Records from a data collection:
+-------+

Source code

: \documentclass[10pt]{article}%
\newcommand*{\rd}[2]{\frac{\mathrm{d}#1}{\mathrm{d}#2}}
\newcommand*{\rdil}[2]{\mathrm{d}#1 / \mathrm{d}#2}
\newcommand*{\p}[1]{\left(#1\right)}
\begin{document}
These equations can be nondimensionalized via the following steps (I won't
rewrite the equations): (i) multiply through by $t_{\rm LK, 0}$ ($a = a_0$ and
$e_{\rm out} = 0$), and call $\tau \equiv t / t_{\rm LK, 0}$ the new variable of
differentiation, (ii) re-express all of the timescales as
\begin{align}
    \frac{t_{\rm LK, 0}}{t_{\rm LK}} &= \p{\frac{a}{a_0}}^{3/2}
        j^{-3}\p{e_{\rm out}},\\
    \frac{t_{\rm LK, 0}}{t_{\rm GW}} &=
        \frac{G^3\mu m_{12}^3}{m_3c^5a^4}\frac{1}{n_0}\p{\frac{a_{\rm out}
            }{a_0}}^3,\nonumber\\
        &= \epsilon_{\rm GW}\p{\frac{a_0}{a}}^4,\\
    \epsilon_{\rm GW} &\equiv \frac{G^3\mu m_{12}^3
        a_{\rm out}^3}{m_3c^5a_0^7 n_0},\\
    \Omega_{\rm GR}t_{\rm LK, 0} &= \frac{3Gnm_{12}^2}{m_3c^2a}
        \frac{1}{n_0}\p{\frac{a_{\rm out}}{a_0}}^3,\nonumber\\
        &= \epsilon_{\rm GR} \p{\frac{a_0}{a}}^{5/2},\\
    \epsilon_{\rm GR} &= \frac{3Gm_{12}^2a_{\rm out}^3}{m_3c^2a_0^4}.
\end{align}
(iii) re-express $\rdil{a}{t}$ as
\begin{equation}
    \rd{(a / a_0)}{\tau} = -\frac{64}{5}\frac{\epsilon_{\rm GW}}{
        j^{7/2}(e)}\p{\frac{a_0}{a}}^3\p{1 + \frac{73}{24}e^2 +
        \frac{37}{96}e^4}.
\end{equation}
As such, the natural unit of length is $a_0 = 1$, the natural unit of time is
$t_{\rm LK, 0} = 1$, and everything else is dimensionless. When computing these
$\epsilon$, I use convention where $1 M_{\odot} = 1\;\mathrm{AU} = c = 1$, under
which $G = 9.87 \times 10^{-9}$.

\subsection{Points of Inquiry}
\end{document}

+-------+

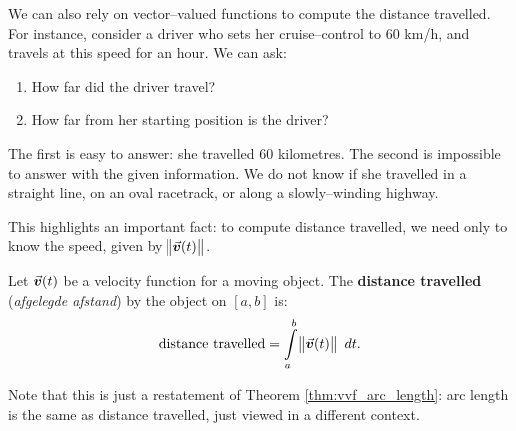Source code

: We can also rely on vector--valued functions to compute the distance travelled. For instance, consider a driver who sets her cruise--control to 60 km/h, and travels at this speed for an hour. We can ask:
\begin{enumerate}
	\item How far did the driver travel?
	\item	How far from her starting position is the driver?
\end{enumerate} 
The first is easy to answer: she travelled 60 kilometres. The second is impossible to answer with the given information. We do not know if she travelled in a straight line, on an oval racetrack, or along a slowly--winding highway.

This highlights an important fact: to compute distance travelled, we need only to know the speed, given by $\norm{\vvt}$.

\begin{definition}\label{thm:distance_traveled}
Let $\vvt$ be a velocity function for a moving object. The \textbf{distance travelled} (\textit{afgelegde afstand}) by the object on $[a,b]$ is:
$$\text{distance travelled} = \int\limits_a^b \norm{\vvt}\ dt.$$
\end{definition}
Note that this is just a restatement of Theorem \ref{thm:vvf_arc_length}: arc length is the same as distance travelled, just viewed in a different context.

+-------+

### PROBLEM STATEMENT
Return all lines in the entries above that carry the word "norm".

### RESULT OF THIS TASK
This highlights an important fact: to compute distance travelled, we need only to know the speed, given by $\norm{\vvt}$.
$$\text{distance travelled} = \int\limits_a^b \norm{\vvt}\ dt.$$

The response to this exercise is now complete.